- WORK TO COMPLETE -
Retype the lines from the first one in the records down to the line containing "k get clusterrole", counting both, and leave out any pictures.

- RECORDS FOR THIS TASK -
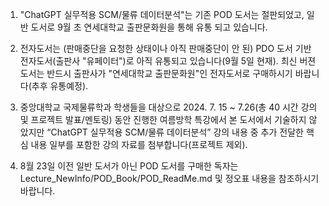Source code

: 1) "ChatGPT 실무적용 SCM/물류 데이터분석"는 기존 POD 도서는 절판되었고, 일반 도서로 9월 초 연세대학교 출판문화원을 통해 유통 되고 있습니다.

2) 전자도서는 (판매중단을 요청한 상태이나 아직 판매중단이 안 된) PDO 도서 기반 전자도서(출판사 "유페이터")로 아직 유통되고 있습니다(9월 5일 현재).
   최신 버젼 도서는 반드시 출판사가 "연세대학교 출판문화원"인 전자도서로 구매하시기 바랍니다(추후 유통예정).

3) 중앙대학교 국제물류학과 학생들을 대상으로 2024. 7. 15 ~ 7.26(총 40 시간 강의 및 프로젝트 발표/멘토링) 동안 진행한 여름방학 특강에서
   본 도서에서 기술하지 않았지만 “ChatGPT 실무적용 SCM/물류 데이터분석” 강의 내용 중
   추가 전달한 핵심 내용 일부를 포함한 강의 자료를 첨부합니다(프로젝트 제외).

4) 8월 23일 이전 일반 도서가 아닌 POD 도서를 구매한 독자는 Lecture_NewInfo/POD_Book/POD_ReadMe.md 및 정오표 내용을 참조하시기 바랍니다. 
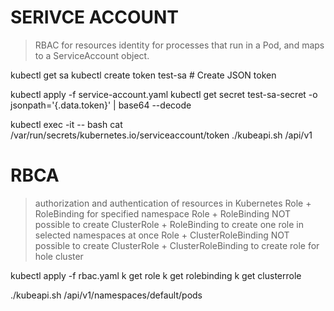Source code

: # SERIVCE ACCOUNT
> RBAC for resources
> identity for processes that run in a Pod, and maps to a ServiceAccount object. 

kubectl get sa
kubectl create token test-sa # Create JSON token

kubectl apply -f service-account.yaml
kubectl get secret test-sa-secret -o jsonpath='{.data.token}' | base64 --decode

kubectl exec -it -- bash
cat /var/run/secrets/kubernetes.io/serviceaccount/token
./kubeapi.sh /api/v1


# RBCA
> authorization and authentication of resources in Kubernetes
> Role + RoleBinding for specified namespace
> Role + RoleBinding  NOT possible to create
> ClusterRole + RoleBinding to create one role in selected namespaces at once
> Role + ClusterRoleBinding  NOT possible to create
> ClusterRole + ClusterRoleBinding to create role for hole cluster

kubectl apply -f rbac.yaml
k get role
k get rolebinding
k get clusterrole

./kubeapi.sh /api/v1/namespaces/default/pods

- ANSWER TO THE EXERCISE -
Source code

: 1) "ChatGPT 실무적용 SCM/물류 데이터분석"는 기존 POD 도서는 절판되었고, 일반 도서로 9월 초 연세대학교 출판문화원을 통해 유통 되고 있습니다.

2) 전자도서는 (판매중단을 요청한 상태이나 아직 판매중단이 안 된) PDO 도서 기반 전자도서(출판사 "유페이터")로 아직 유통되고 있습니다(9월 5일 현재).
   최신 버젼 도서는 반드시 출판사가 "연세대학교 출판문화원"인 전자도서로 구매하시기 바랍니다(추후 유통예정).

3) 중앙대학교 국제물류학과 학생들을 대상으로 2024. 7. 15 ~ 7.26(총 40 시간 강의 및 프로젝트 발표/멘토링) 동안 진행한 여름방학 특강에서
   본 도서에서 기술하지 않았지만 “ChatGPT 실무적용 SCM/물류 데이터분석” 강의 내용 중
   추가 전달한 핵심 내용 일부를 포함한 강의 자료를 첨부합니다(프로젝트 제외).

4) 8월 23일 이전 일반 도서가 아닌 POD 도서를 구매한 독자는 Lecture_NewInfo/POD_Book/POD_ReadMe.md 및 정오표 내용을 참조하시기 바랍니다. 
Source code

: # SERIVCE ACCOUNT
> RBAC for resources
> identity for processes that run in a Pod, and maps to a ServiceAccount object. 

kubectl get sa
kubectl create token test-sa # Create JSON token

kubectl apply -f service-account.yaml
kubectl get secret test-sa-secret -o jsonpath='{.data.token}' | base64 --decode

kubectl exec -it -- bash
cat /var/run/secrets/kubernetes.io/serviceaccount/token
./kubeapi.sh /api/v1


# RBCA
> authorization and authentication of resources in Kubernetes
> Role + RoleBinding for specified namespace
> Role + RoleBinding  NOT possible to create
> ClusterRole + RoleBinding to create one role in selected namespaces at once
> Role + ClusterRoleBinding  NOT possible to create
> ClusterRole + ClusterRoleBinding to create role for hole cluster

kubectl apply -f rbac.yaml
k get role
k get rolebinding
k get clusterrole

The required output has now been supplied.